7. That considering the representation of the Respondent, the arbitration proceedings was kept in abeyance and only date was given during the pendency of the aforesaid cases. The Claimant has submitted the order of the aforesaid cases. The Claimant has submitted the order of the Hon‟ble District Consumer Redressal Commission, Gautam Budh Nagar dated 27.10.2021 whereby the complaint was dismissed and the order of the Hon‟ble Allahabad High Court dated 27.10.2021 staying the proceedings of the claimant. Accordingly, Respondent joined the arbitration proceedings.
8. That having pursued the submission of Respondent and response of Claimant on the applications filed by the Respondent for closure of the arbitration proceedings, it was found that judgment of Hon‟ble Supreme Court is not applicable to the present case as the circumstances are entirely different and ratio of the said judgment is not applicable to the present arbitration proceedings ORDER "In view of above facts and circumstances following orders are passed:
A. The application filed by the Respondent under Section
16 read with Section 11 & 12(3) of the Arbitration and Conciliation Act challenging the appointment of the Arbitrator is hereby dismissed.””

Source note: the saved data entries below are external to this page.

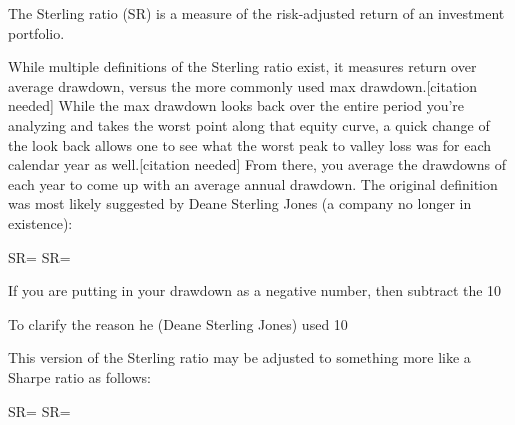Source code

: The Sterling ratio (SR) is a measure of the risk-adjusted return of an investment portfolio.

While multiple definitions of the Sterling ratio exist, it measures return over average drawdown, versus the more commonly used max drawdown.[citation needed] While the max drawdown looks back over the entire period you’re analyzing and takes the worst point along that equity curve, a quick change of the look back allows one to see what the worst peak to valley loss was for each calendar year as well.[citation needed] From there, you average the drawdowns of each year to come up with an average annual drawdown. The original definition was most likely suggested by Deane Sterling Jones (a company no longer in existence):


{\displaystyle SR={}} SR=


If you are putting in your drawdown as a negative number, then subtract the 10%

To clarify the reason he (Deane Sterling Jones) used 10%

This version of the Sterling ratio may be adjusted to something more like a Sharpe ratio as follows:

{\displaystyle SR={}} SR=
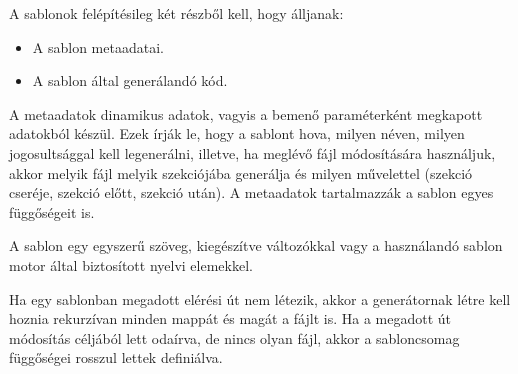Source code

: \documentclass[a4paper,12pt,oneside]{report}
\begin{document}
\begin{justify}
	A sablonok felépítésileg két részből kell, hogy álljanak:

    \begin{itemize}
        \item A sablon metaadatai.
        \item A sablon által generálandó kód.
    \end{itemize}

	A metaadatok dinamikus adatok, vagyis a bemenő paraméterként megkapott adatokból készül. Ezek írják le, hogy a sablont hova, milyen néven, milyen jogosultsággal kell legenerálni, illetve, ha meglévő fájl módosítására használjuk, akkor melyik fájl melyik szekciójába generálja és milyen művelettel (szekció cseréje, szekció előtt, szekció után). A metaadatok tartalmazzák a sablon egyes függőségeit is. 

	A sablon egy egyszerű szöveg, kiegészítve változókkal vagy a használandó sablon motor által biztosított nyelvi elemekkel.

	Ha egy sablonban megadott elérési út nem létezik, akkor a generátornak létre kell hoznia rekurzívan minden mappát és magát a fájlt is. Ha a megadott út módosítás céljából lett odaírva, de nincs olyan fájl, akkor a sabloncsomag függőségei rosszul lettek definiálva.

\end{justify}

\newpage
\end{document}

33. The fulcrum of the dispute in the present matter is whether the objection by the petitioner regarding the appointment of the arbitrator by the respondent stands waived by the letter dated 18th February 2021 and email dated 12th November 2020 as an express agreement under Section 12(5) of the Act.

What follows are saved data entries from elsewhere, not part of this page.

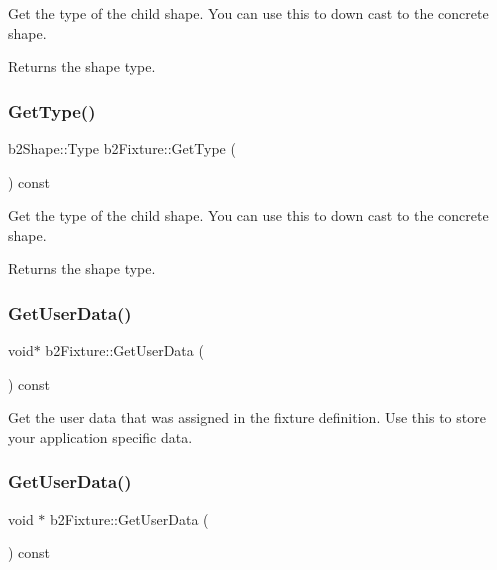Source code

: Get the type of the child shape. You can use this to down cast to the concrete shape. \begin{DoxyReturn}{Returns}
the shape type. 
\end{DoxyReturn}
\mbox{\label{classb2Fixture_a7a566c1e3b768f6a72ebc3b758aad70e}} 
\subsubsection{\texorpdfstring{Get\+Type()}{GetType()}\hspace{0.1cm}{\footnotesize\ttfamily [2/2]}}
{\footnotesize\ttfamily b2\+Shape\+::\+Type b2\+Fixture\+::\+Get\+Type (\begin{DoxyParamCaption}{ }\end{DoxyParamCaption}) const}

Get the type of the child shape. You can use this to down cast to the concrete shape. \begin{DoxyReturn}{Returns}
the shape type. 
\end{DoxyReturn}
\mbox{\label{classb2Fixture_a812561653393617bd951c566802ddc99}} 
\subsubsection{\texorpdfstring{Get\+User\+Data()}{GetUserData()}\hspace{0.1cm}{\footnotesize\ttfamily [1/2]}}
{\footnotesize\ttfamily void$\ast$ b2\+Fixture\+::\+Get\+User\+Data (\begin{DoxyParamCaption}{ }\end{DoxyParamCaption}) const}

Get the user data that was assigned in the fixture definition. Use this to store your application specific data. \mbox{\label{classb2Fixture_ae2a865ed59ffe9b1cb89f577052f4d50}} 
\subsubsection{\texorpdfstring{Get\+User\+Data()}{GetUserData()}\hspace{0.1cm}{\footnotesize\ttfamily [2/2]}}
{\footnotesize\ttfamily void $\ast$ b2\+Fixture\+::\+Get\+User\+Data (\begin{DoxyParamCaption}{ }\end{DoxyParamCaption}) const\hspace{0.3cm}{\ttfamily [inline]}}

34. The Tribunal has rightly upheld its jurisdiction in the Application under Section 16,11 and 12(3) of the Act. The Tribunal has proceeded after there was a consent of parties regarding the appointment. Moreover, the Tribunal considered the submissions of the petitioner and kept the arbitration proceedings in abeyance till the conclusion of the court cases sub-judice between the parties. The Arbitral Tribunal has therefore, considered all the submission of the petitioner and gave a reasoned decision on the same.

35. This Court observes that the only objection petitioner had, was with respect to the matters which were sub-judice between the two parties in the Court. The petitioner had submitted to the Arbitrator that arbitration proceedings. Hence, the petitioner waived the perceived disqualification of the Arbitrator under Section 12 (5) by an express agreement in writing by way of the letter dated 18th February 2021 and email dated 12th November 2020.

36. The Arbitrator in the present case does not fall under any of the prohibited relationships/ categories in the Seventh Schedule. The unilateral appointment by the petitioner was regularised in term of the express agreement under Section 12(5) of the Act by the letter dated 18th February 2021 and email dated 12th November 2020.Therefore, as per the email and letter the petitioner agreed to the jurisdiction of the Arbitral Tribunal.

37. Furthermore, the following judgments relied on by the Petitioner Perkins (Supra), VSK (Supra) and Prodattur Cable TV Digi Services (Supra) is distinguished from the present case, as these judgments dealt with the application under Section 11 of the Act for the appointment of an arbitrator. Moreover, there was no issue of express written agreement under the proviso to Section 12 (5) of the Act.

38. Therefore, considering the facts and circumstances, the submissions made on behalf of the petitioner and the respondent, the contentions raised in the pleadings, this Court is of the view that the appointment of the Sole Arbitrator does not warrant any interference from this Court. The petitioner has not been able to show that Sole Arbitrator is de-jure incapable.

39. Accordingly, the instant petition stands dismissed along with pending applications, if any.

40. The order be uploaded on the website forthwith.